## THE PROBLEM:
In the output, include exactly the lines from the beginning of the records up to and including the one that contains "provide robustness guarentee)", and leave out the pictures.

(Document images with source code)
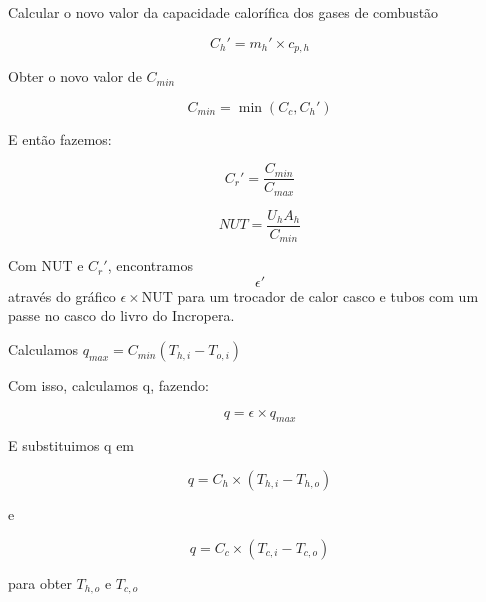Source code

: Calcular o novo valor da capacidade calorífica dos gases de combustão

\[C_{h}' = m_{h}' \times c_{p,h}\]

Obter o novo valor de $C_{min}$

\[C_{min} = \min(C_{c},C_{h}')\]

E então fazemos:

\[C_{r}' = \frac{C_{min}}{C_{max}}\]

\[NUT = \frac{U_{h}A_{h}}{C_{min}}\]

Com NUT e $C_{r}'$, encontramos \[\epsilon'\] através do gráfico $\epsilon \times$NUT para um trocador de calor casco e tubos com um passe no casco do livro do Incropera.

Calculamos $q_{max} = C_{min} (T_{h,i}-T_{o,i})$

Com isso, calculamos q, fazendo:

\[q = \epsilon \times q_{max}\]


E substituimos q em

\[q = C_{h} \times (T_{h,i} - T_{h,o})\]

e 

\[q = C_{c} \times (T_{c,i} - T_{c,o})\]

para obter $T_{h,o}$ e $T_{c,o}$


\begin{figure}[h]
\begin{center}
\end{center}
\end{figure}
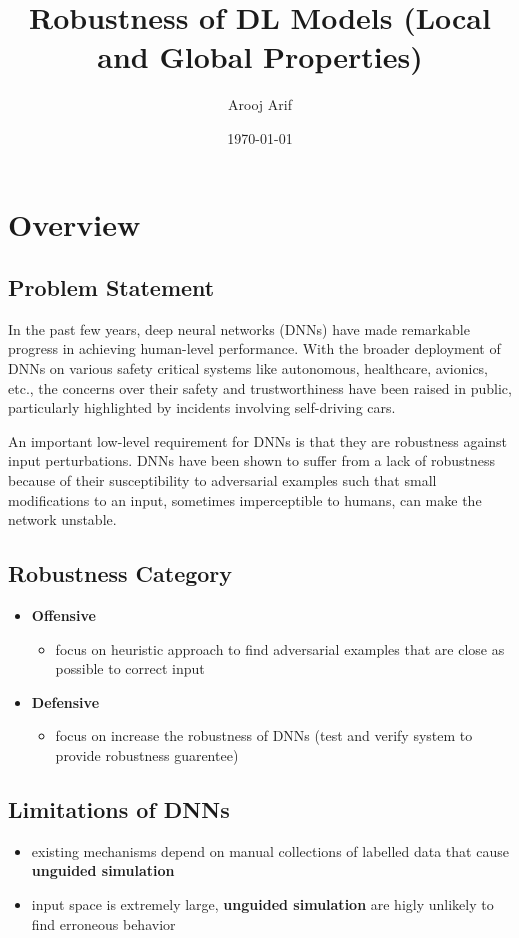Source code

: \documentclass{article}
\title{Robustness of DL Models (Local and Global Properties)}
\author{Arooj Arif}
\date{\today} %
\begin{document}
\maketitle %
\section{Overview}

\subsection{Problem Statement}
In the past few years, deep neural networks (DNNs) have made remarkable progress in achieving human-level performance. With the broader deployment of DNNs on various safety critical systems like autonomous, healthcare, avionics, etc., the concerns over their safety and trustworthiness have been raised in public, particularly highlighted by incidents involving self-driving cars.

An important low-level requirement for DNNs is that they are robustness against input perturbations. DNNs have been shown to suffer from a lack of robustness because of their susceptibility to adversarial examples such that small modifications to an input, sometimes imperceptible to humans, can make the network unstable.

\subsection{Robustness Category}
\begin{itemize}
    \item \textbf{Offensive} 
       \begin{itemize} %
        \item focus on heuristic approach to find adversarial examples that are close as possible to correct input
    \end{itemize} %
     \item \textbf{Defensive}
            \begin{itemize} %
        \item focus on increase the robustness of DNNs (test and verify system to provide robustness guarentee)
    \end{itemize} %
\end{itemize} 

\subsection{Limitations of DNNs}
   \begin{itemize}
     \item existing mechanisms depend on manual collections of labelled data that cause \textbf{unguided simulation}
     \item input space is extremely large, \textbf{unguided simulation} are higly unlikely to find erroneous behavior
    \end{itemize}
\end{document}
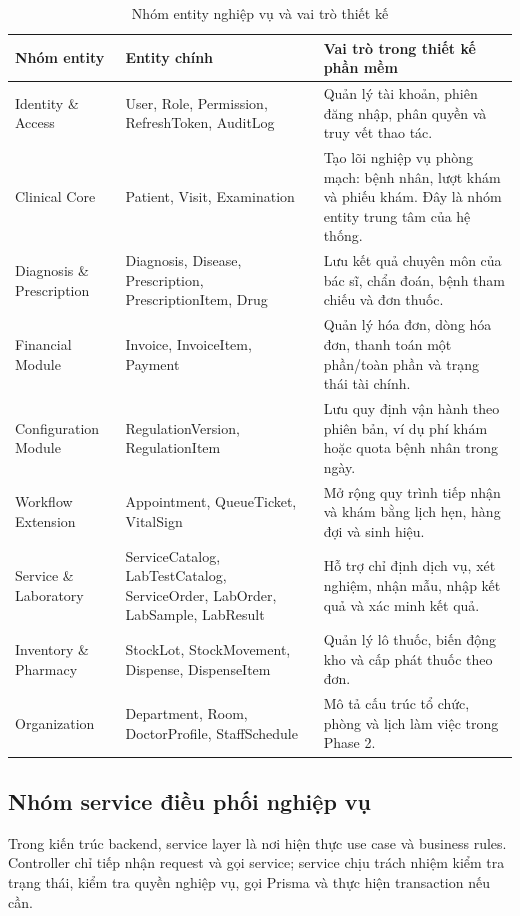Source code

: \begin{longtable}{|p{4cm}|p{5cm}|p{5.5cm}|}
\caption{Nhóm entity nghiệp vụ và vai trò thiết kế}\\
\hline
\textbf{Nhóm entity} & \textbf{Entity chính} & \textbf{Vai trò trong thiết kế phần mềm} \\
\hline
Identity \& Access & User, Role, Permission, RefreshToken, AuditLog & Quản lý tài khoản, phiên đăng nhập, phân quyền và truy vết thao tác. \\
\hline
Clinical Core & Patient, Visit, Examination & Tạo lõi nghiệp vụ phòng mạch: bệnh nhân, lượt khám và phiếu khám. Đây là nhóm entity trung tâm của hệ thống. \\
\hline
Diagnosis \& Prescription & Diagnosis, Disease, Prescription, PrescriptionItem, Drug & Lưu kết quả chuyên môn của bác sĩ, chẩn đoán, bệnh tham chiếu và đơn thuốc. \\
\hline
Financial Module & Invoice, InvoiceItem, Payment & Quản lý hóa đơn, dòng hóa đơn, thanh toán một phần/toàn phần và trạng thái tài chính. \\
\hline
Configuration Module & RegulationVersion, RegulationItem & Lưu quy định vận hành theo phiên bản, ví dụ phí khám hoặc quota bệnh nhân trong ngày. \\
\hline
Workflow Extension & Appointment, QueueTicket, VitalSign & Mở rộng quy trình tiếp nhận và khám bằng lịch hẹn, hàng đợi và sinh hiệu. \\
\hline
Service \& Laboratory & ServiceCatalog, LabTestCatalog, ServiceOrder, LabOrder, LabSample, LabResult & Hỗ trợ chỉ định dịch vụ, xét nghiệm, nhận mẫu, nhập kết quả và xác minh kết quả. \\
\hline
Inventory \& Pharmacy & StockLot, StockMovement, Dispense, DispenseItem & Quản lý lô thuốc, biến động kho và cấp phát thuốc theo đơn. \\
\hline
Organization & Department, Room, DoctorProfile, StaffSchedule & Mô tả cấu trúc tổ chức, phòng và lịch làm việc trong Phase 2. \\
\hline
\end{longtable}

\subsection{Nhóm service điều phối nghiệp vụ}

Trong kiến trúc backend, service layer là nơi hiện thực use case và business rules. Controller chỉ tiếp nhận request và gọi service; service chịu trách nhiệm kiểm tra trạng thái, kiểm tra quyền nghiệp vụ, gọi Prisma và thực hiện transaction nếu cần.

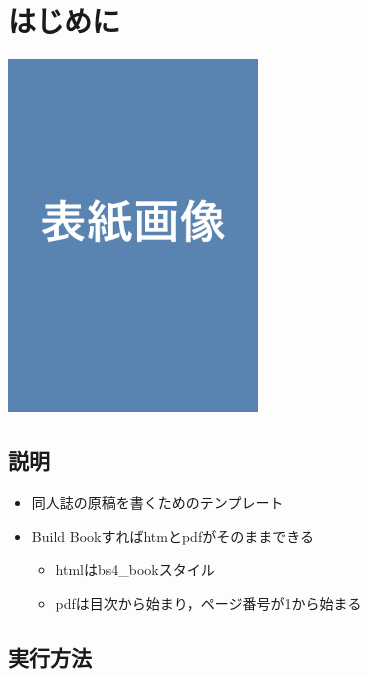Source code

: \documentclass[
  xelatex,ja=standard, b5paper]{bxjsbook}
\author{}
\date{\vspace{-2.5em}}
\providecommand{\tightlist}{%
  \setlength{\itemsep}{0pt}\setlength{\parskip}{0pt}}
\begin{document}
{
\setcounter{tocdepth}{1}
\tableofcontents
}
\hypertarget{hajimeni}{%
\chapter*{はじめに}\label{hajimeni}}

\includegraphics[width=2.60417in,height=\textheight]{images/cover.png}

\hypertarget{ux8aacux660e}{%
\section*{説明}\label{ux8aacux660e}}

\begin{itemize}
\tightlist
\item
  同人誌の原稿を書くためのテンプレート
\item
  Build Bookすればhtmとpdfがそのままできる

  \begin{itemize}
  \tightlist
  \item
    htmlはbs4\_bookスタイル
  \item
    pdfは目次から始まり，ページ番号が1から始まる
  \end{itemize}
\end{itemize}

\hypertarget{ux5b9fux884cux65b9ux6cd5}{%
\section*{実行方法}\label{ux5b9fux884cux65b9ux6cd5}}
\end{document}
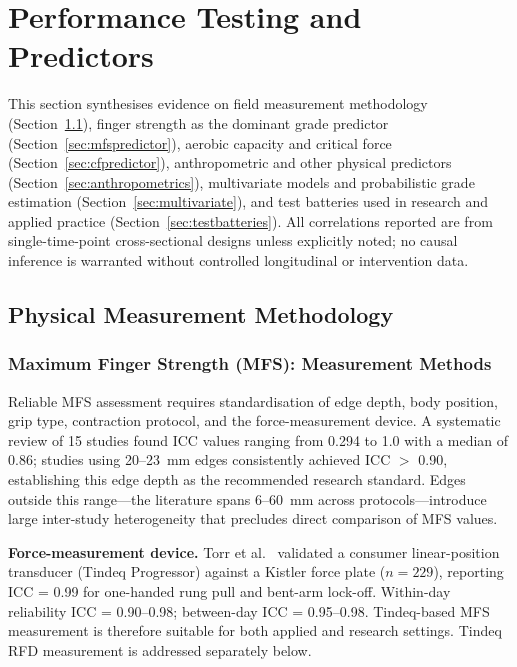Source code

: 
\section{Performance Testing and Predictors}
\label{sec:predictors}

This section synthesises evidence on field measurement methodology (Section~\ref{sec:ptestmeasure}), finger strength as the dominant grade predictor (Section~\ref{sec:mfspredictor}), aerobic capacity and critical force (Section~\ref{sec:cfpredictor}), anthropometric and other physical predictors (Section~\ref{sec:anthropometrics}), multivariate models and probabilistic grade estimation (Section~\ref{sec:multivariate}), and test batteries used in research and applied practice (Section~\ref{sec:testbatteries}). All correlations reported are from single-time-point cross-sectional designs unless explicitly noted; no causal inference is warranted without controlled longitudinal or intervention data.

\subsection{Physical Measurement Methodology}
\label{sec:ptestmeasure}

\subsubsection{Maximum Finger Strength (MFS): Measurement Methods}

Reliable MFS assessment requires standardisation of edge depth, body position, grip type, contraction protocol, and the force-measurement device. A systematic review of 15 studies \cite{TEMP_Jullien2025} found ICC values ranging from 0.294 to 1.0 with a median of 0.86; studies using 20--23~mm edges consistently achieved ICC $>$ 0.90, establishing this edge depth as the recommended research standard. Edges outside this range---the literature spans 6--60~mm across protocols---introduce large inter-study heterogeneity that precludes direct comparison of MFS values.

\medskip
\noindent\textbf{Force-measurement device.} Torr et al.\ \cite{TEMP_Torr2022} validated a consumer linear-position transducer (Tindeq Progressor) against a Kistler force plate ($n = 229$), reporting ICC = 0.99 for one-handed rung pull and bent-arm lock-off. Within-day reliability ICC = 0.90--0.98; between-day ICC = 0.95--0.98. Tindeq-based MFS measurement is therefore suitable for both applied and research settings. Tindeq RFD measurement is addressed separately below.

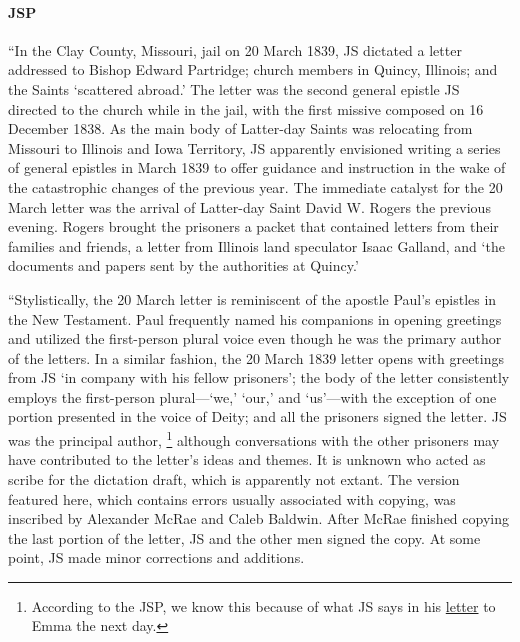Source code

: 		\paragraph{JSP}
	
			``In the Clay County, Missouri, jail on 20 March 1839, JS dictated a letter addressed to Bishop Edward Partridge; church members in Quincy, Illinois; and the Saints `scattered abroad.' The letter was the second general epistle JS directed to the church while in the jail, with the first missive composed on 16 December 1838. As the main body of Latter-day Saints was relocating from Missouri to Illinois and Iowa Territory, JS apparently envisioned writing a series of general epistles in March 1839 to offer guidance and instruction in the wake of the catastrophic changes of the previous year. The immediate catalyst for the 20 March letter was the arrival of Latter-day Saint David W. Rogers the previous evening. Rogers brought the prisoners a packet that contained letters from their families and friends, a letter from Illinois land speculator Isaac Galland, and `the documents and papers sent by the authorities at Quincy.'
			
			``Stylistically, the 20 March letter is reminiscent of the apostle Paul's epistles in the New Testament. Paul frequently named his companions in opening greetings and utilized the first-person plural voice even though he was the primary author of the letters. In a similar fashion, the 20 March 1839 letter opens with greetings from JS `in company with his fellow prisoners'; the body of the letter consistently employs the first-person plural---`we,' `our,' and `us'---with the exception of one portion presented in the voice of Deity; and all the prisoners signed the letter. JS was the principal author,%
				\footnote{%
					According to the JSP, we know this because of what JS says in his \hyperref[EMS-1839-JS-21-MAR-1839]{letter} to Emma the next day.
					}
			although conversations with the other prisoners may have contributed to the letter's ideas and themes. It is unknown who acted as scribe for the dictation draft, which is apparently not extant. The version featured here, which contains errors usually associated with copying, was inscribed by Alexander McRae and Caleb Baldwin. After McRae finished copying the last portion of the letter, JS and the other men signed the copy. At some point, JS made minor corrections and additions.
			
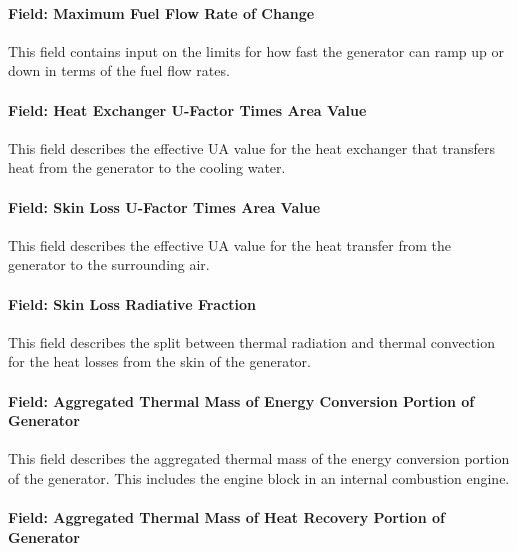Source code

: \paragraph{Field: Maximum Fuel Flow Rate of Change}\label{field-maximum-fuel-flow-rate-of-change}

This field contains input on the limits for how fast the generator can ramp up or down in terms of the fuel flow rates.

\paragraph{Field: Heat Exchanger U-Factor Times Area Value}\label{field-heat-exchanger-u-factor-times-area-value-000}

This field describes the effective UA value for the heat exchanger that transfers heat from the generator to the cooling water.

\paragraph{Field: Skin Loss U-Factor Times Area Value}\label{field-skin-loss-u-factor-times-area-value}

This field describes the effective UA value for the heat transfer from the generator to the surrounding air.

\paragraph{Field: Skin Loss Radiative Fraction}\label{field-skin-loss-radiative-fraction}

This field describes the split between thermal radiation and thermal convection for the heat losses from the skin of the generator.

\paragraph{Field: Aggregated Thermal Mass of Energy Conversion Portion of Generator}\label{field-aggregated-thermal-mass-of-energy-conversion-portion-of-generator}

This field describes the aggregated thermal mass of the energy conversion portion of the generator. This includes the engine block in an internal combustion engine.

\paragraph{Field: Aggregated Thermal Mass of Heat Recovery Portion of Generator}\label{field-aggregated-thermal-mass-of-heat-recovery-portion-of-generator}

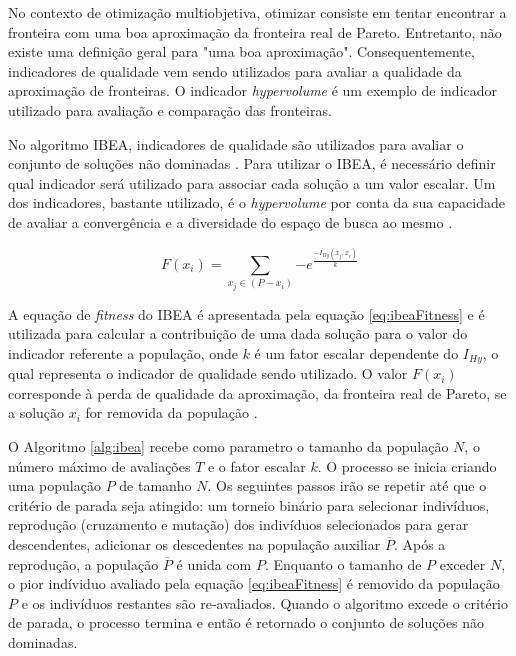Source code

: No contexto de otimização multiobjetiva, otimizar consiste em tentar encontrar a fronteira com uma boa aproximação da fronteira real de Pareto. 
Entretanto, não existe uma definição geral para "uma boa aproximação". Consequentemente, indicadores de qualidade vem sendo utilizados
para avaliar a qualidade da aproximação de fronteiras. O indicador \textit{hypervolume} é um exemplo de indicador utilizado para avaliação e comparação 
das fronteiras.

No algoritmo IBEA, indicadores de qualidade são	utilizados para avaliar o conjunto de soluções não dominadas \cite{figueiredo2013algoritmo}.
Para utilizar o IBEA, é necessário definir qual indicador será utilizado para associar cada solução a um valor escalar. Um dos indicadores, bastante utilizado, é o \textit{hypervolume} por conta da sua capacidade de avaliar a convergência e a diversidade do espaço de busca ao mesmo \cite{ishibuchi2008evolutionary}.

\begin{equation} \label{eq:ibeaFitness}
F(x_i) = \sum_{x_j \in (P-x_i)} {-e^\frac{-I_{Hy}(x_j,x_i)}{k}}
\end{equation}

A equação de \textit{fitness} do IBEA é apresentada pela equação \ref{eq:ibeaFitness} e é utilizada para calcular a contribuição de uma dada solução
para o valor do indicador referente a população, onde $k$ é um fator escalar dependente do $I_{Hy}$, o qual representa o indicador de qualidade sendo utilizado. O valor $F(x_i)$ corresponde à perda de qualidade da aproximação, da fronteira real de Pareto, se a solução $x_i$ for removida da população \cite{figueiredo2013algoritmo}.


O Algoritmo \ref{alg:ibea} recebe como parametro o tamanho da população $N$, o número máximo de avaliações $T$ e o fator escalar $k$. O processo se inicia
criando uma população $P$ de tamanho $N$. Os seguintes passos irão se repetir até que o critério de parada seja atingido: um torneio binário 
para selecionar indivíduos, reprodução (cruzamento e mutação) dos indivíduos selecionados para gerar descendentes, adicionar os descedentes na população
auxiliar $\overline P$. Após a reprodução, a população $\overline P$ é unida com $P$. Enquanto o tamanho de $P$ exceder $N$, o pior indíviduo avaliado
pela equação \ref{eq:ibeaFitness} é removido da população $P$ e os indivíduos restantes são re-avaliados. Quando o algoritmo excede o critério de parada, o processo termina e então é retornado o conjunto de soluções não dominadas.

## SOLUTION TO THE PROBLEM:
Source code

: Calcular o novo valor da capacidade calorífica dos gases de combustão

\[C_{h}' = m_{h}' \times c_{p,h}\]

Obter o novo valor de $C_{min}$

\[C_{min} = \min(C_{c},C_{h}')\]

E então fazemos:

\[C_{r}' = \frac{C_{min}}{C_{max}}\]

\[NUT = \frac{U_{h}A_{h}}{C_{min}}\]

Com NUT e $C_{r}'$, encontramos \[\epsilon'\] através do gráfico $\epsilon \times$NUT para um trocador de calor casco e tubos com um passe no casco do livro do Incropera.

Calculamos $q_{max} = C_{min} (T_{h,i}-T_{o,i})$

Com isso, calculamos q, fazendo:

\[q = \epsilon \times q_{max}\]


E substituimos q em

\[q = C_{h} \times (T_{h,i} - T_{h,o})\]

e 

\[q = C_{c} \times (T_{c,i} - T_{c,o})\]

para obter $T_{h,o}$ e $T_{c,o}$


\begin{figure}[h]
\begin{center}
\end{center}
\end{figure}
Source code

: \documentclass{article}
\title{Robustness of DL Models (Local and Global Properties)}
\author{Arooj Arif}
\date{\today} %
\begin{document}
\maketitle %
\section{Overview}

\subsection{Problem Statement}
In the past few years, deep neural networks (DNNs) have made remarkable progress in achieving human-level performance. With the broader deployment of DNNs on various safety critical systems like autonomous, healthcare, avionics, etc., the concerns over their safety and trustworthiness have been raised in public, particularly highlighted by incidents involving self-driving cars.

An important low-level requirement for DNNs is that they are robustness against input perturbations. DNNs have been shown to suffer from a lack of robustness because of their susceptibility to adversarial examples such that small modifications to an input, sometimes imperceptible to humans, can make the network unstable.

\subsection{Robustness Category}
\begin{itemize}
    \item \textbf{Offensive} 
       \begin{itemize} %
        \item focus on heuristic approach to find adversarial examples that are close as possible to correct input
    \end{itemize} %
     \item \textbf{Defensive}
            \begin{itemize} %
        \item focus on increase the robustness of DNNs (test and verify system to provide robustness guarentee)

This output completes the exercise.